Mural painting of the conquest of Mallorca (XIII century) showing the moors using straight swords. Curved swords also appear, but less frequently.

yep - my comment there is very simplified, but, I suspect there's effectively a visual shorthand going on - and its not just foreign - its also the chronologically un-christian - so you see the Romans at the crucifixion carrying messers, Goliath (and the philistines) having falchions, Alexander the Great, in biographies carrying them, that kind of thing.

The way I tend to describe it is, its the medieval equivalent of the "black hat" cowboy in the 50's westerns being the baddie - its showing that the owner of these arms isnt a godly, christian knight of the word everyone should aspire to.

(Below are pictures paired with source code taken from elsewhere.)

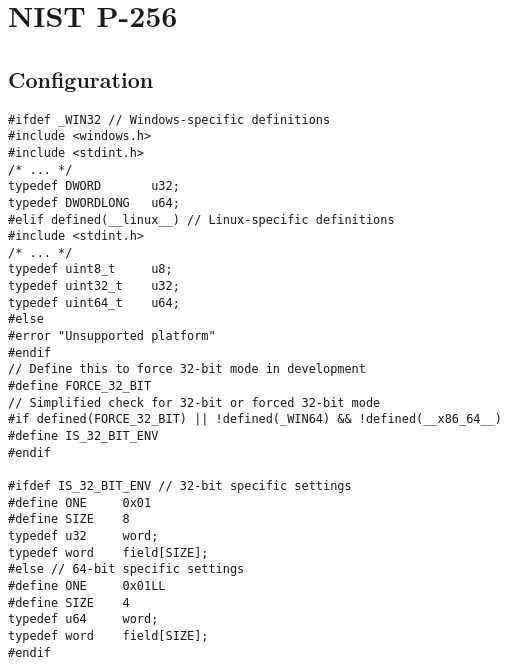 \chapter{NIST P-256}
\iffalse
\section{Time Measure in Linux}

\begin{lstlisting}[style=C]
#define _POSIX_C_SOURCE 200809L
#include <time.h>

typedef int8_t i8;
typedef int32_t i32;
typedef int64_t i64;

typedef uint8_t u8;
typedef uint32_t u32;
typedef uint64_t u64;

inline u64 rdtsc(void) {
	u32 lo, hi;
	
	__asm__ __volatile__ (
	"rdtsc" : "=a" (lo), "=d" (hi)
	);
	
	return ((u64)hi << 32) | lo;
}

u64 measure_cycle(void (*func)(u8*, u8*), u8* para1, u8* para2) {
	u64 start, end;
	const u64 num_runs = 10000;
	
	func(para1, para2);
	start = rdtsc();
	for (i32 i = 0; i < num_runs; i++)
		func(para1, para2);
	end = rdtsc();
	
	return (end - start) / num_runs;
}

double measure_time(void (*func)(u8*, u8*), u8* para1, u8* para2) {
	struct timespec start, end;
	double cpu_time_used;
	const double num_runs = 10000;
	
	func(para1, para2);
	clock_gettime(CLOCK_MONOTONIC, &start);
	for (i32 i = 0; i < num_runs; i++)
		func(para1, para2);
	clock_gettime(CLOCK_MONOTONIC, &end);
	
	cpu_time_used =
		(end.tv_sec - start.tv_sec) +
		(end.tv_nsec - start.tv_nsec) / 1e9;
	
	return cpu_time_used / num_runs;
}
\end{lstlisting}
\fi

\section*{Configuration}
\begin{lstlisting}[style=C]
#ifdef _WIN32 // Windows-specific definitions
#include <windows.h>
#include <stdint.h>
/* ... */
typedef DWORD       u32;
typedef DWORDLONG   u64;
#elif defined(__linux__) // Linux-specific definitions
#include <stdint.h>
/* ... */
typedef uint8_t     u8;
typedef uint32_t    u32;
typedef uint64_t    u64;
#else
#error "Unsupported platform"
#endif
// Define this to force 32-bit mode in development
#define FORCE_32_BIT
// Simplified check for 32-bit or forced 32-bit mode
#if defined(FORCE_32_BIT) || !defined(_WIN64) && !defined(__x86_64__)
#define IS_32_BIT_ENV
#endif

#ifdef IS_32_BIT_ENV // 32-bit specific settings
#define ONE     0x01
#define SIZE    8
typedef u32     word;
typedef word    field[SIZE];
#else // 64-bit specific settings
#define ONE     0x01LL
#define SIZE    4
typedef u64     word;
typedef word    field[SIZE];
#endif
\end{lstlisting}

Medieval art is a really intriguing research subject as a lot of it is simultaneously very accurate depictions, and incredibly fanciful creations. A lot of people have been dismissing medieval art as entirely unreliable, but, personally, I think they're completely wrong - the question is where its unreliable.
In a way, its a bit like someone from 3020 looking at "independence day" or "Jurassic Park", We, the viewer today know fine well that the alien spaceship or the dinosaur stomping around isnt contemporary. But the F18 jet, or the Land Rover driving along with the dinosaurs? Those are fairly realistic portrayals of real objects. same goes for medieval art - even the strange stuff like marginalia. Yes, that knight is fighting a man-sized snail that's got a rabbit on its back, armed with a lance.... but the lance, and the falchion the knight's holding are both relatively realistic portrayals. There are facets or aspects of the reality which are fabricated, and parts which are entirely viable. The real challenge is dissecting the bits where the lines blur.